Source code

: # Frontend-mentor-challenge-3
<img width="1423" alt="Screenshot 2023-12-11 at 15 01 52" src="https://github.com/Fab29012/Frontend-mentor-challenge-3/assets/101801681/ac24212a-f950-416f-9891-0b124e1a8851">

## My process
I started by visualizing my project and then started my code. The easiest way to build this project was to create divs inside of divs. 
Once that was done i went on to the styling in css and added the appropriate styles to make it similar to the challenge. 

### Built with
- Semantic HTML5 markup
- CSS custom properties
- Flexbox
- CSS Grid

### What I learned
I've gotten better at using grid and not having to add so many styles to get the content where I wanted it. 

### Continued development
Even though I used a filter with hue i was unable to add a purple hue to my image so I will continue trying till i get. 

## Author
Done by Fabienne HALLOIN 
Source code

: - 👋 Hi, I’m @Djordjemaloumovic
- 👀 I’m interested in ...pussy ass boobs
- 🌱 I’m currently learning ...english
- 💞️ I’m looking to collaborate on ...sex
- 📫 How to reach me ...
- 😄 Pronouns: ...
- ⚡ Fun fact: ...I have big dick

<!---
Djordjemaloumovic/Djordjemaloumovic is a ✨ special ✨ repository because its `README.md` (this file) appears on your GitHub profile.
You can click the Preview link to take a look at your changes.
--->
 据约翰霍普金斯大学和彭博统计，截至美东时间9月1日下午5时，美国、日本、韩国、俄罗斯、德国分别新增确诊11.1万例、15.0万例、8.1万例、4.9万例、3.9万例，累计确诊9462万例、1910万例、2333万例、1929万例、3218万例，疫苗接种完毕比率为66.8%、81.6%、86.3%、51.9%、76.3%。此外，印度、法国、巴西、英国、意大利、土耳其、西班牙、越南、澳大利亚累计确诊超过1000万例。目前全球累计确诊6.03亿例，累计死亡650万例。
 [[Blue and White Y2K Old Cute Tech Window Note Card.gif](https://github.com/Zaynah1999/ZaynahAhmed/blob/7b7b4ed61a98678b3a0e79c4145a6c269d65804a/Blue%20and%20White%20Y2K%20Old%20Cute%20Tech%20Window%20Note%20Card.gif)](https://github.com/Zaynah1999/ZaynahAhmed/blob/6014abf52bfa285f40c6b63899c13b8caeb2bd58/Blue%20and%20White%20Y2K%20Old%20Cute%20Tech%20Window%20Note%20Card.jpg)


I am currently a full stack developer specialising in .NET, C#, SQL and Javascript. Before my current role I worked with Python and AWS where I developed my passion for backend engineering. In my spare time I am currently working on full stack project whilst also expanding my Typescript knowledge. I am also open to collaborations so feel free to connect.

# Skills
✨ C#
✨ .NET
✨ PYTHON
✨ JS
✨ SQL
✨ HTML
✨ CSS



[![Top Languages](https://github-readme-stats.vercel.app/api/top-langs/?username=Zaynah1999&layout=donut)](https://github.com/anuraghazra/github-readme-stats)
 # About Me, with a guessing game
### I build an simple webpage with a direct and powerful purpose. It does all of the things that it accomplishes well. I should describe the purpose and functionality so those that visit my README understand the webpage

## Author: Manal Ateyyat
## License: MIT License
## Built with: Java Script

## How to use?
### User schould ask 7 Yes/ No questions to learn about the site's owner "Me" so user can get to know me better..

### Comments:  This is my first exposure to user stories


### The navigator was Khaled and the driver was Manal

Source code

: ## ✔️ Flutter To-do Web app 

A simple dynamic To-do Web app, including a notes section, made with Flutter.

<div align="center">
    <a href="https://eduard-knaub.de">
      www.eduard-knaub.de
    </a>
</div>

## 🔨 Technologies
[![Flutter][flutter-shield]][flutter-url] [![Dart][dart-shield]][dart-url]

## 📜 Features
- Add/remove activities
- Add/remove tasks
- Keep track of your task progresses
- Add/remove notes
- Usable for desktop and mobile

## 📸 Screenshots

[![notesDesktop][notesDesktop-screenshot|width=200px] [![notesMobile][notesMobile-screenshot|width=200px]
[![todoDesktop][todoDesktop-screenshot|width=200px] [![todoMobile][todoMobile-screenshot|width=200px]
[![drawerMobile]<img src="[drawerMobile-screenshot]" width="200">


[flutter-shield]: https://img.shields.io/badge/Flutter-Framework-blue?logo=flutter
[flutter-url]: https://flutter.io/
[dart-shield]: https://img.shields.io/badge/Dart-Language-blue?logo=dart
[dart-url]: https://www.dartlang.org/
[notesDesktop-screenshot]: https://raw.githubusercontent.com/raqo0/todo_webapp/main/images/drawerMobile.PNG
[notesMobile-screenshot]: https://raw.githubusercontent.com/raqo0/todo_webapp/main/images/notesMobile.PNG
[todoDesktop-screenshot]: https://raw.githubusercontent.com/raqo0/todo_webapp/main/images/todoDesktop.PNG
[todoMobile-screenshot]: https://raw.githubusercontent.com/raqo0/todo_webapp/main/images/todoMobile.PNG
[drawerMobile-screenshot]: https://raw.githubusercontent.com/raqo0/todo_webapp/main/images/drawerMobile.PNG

What to work on:
Give again, unchanged, the lines running from the top of the material above through the line that has "## My process", and nothing more.

Exercise answer:
Source code

: # Frontend-mentor-challenge-3
<img width="1423" alt="Screenshot 2023-12-11 at 15 01 52" src="https://github.com/Fab29012/Frontend-mentor-challenge-3/assets/101801681/ac24212a-f950-416f-9891-0b124e1a8851">

## My process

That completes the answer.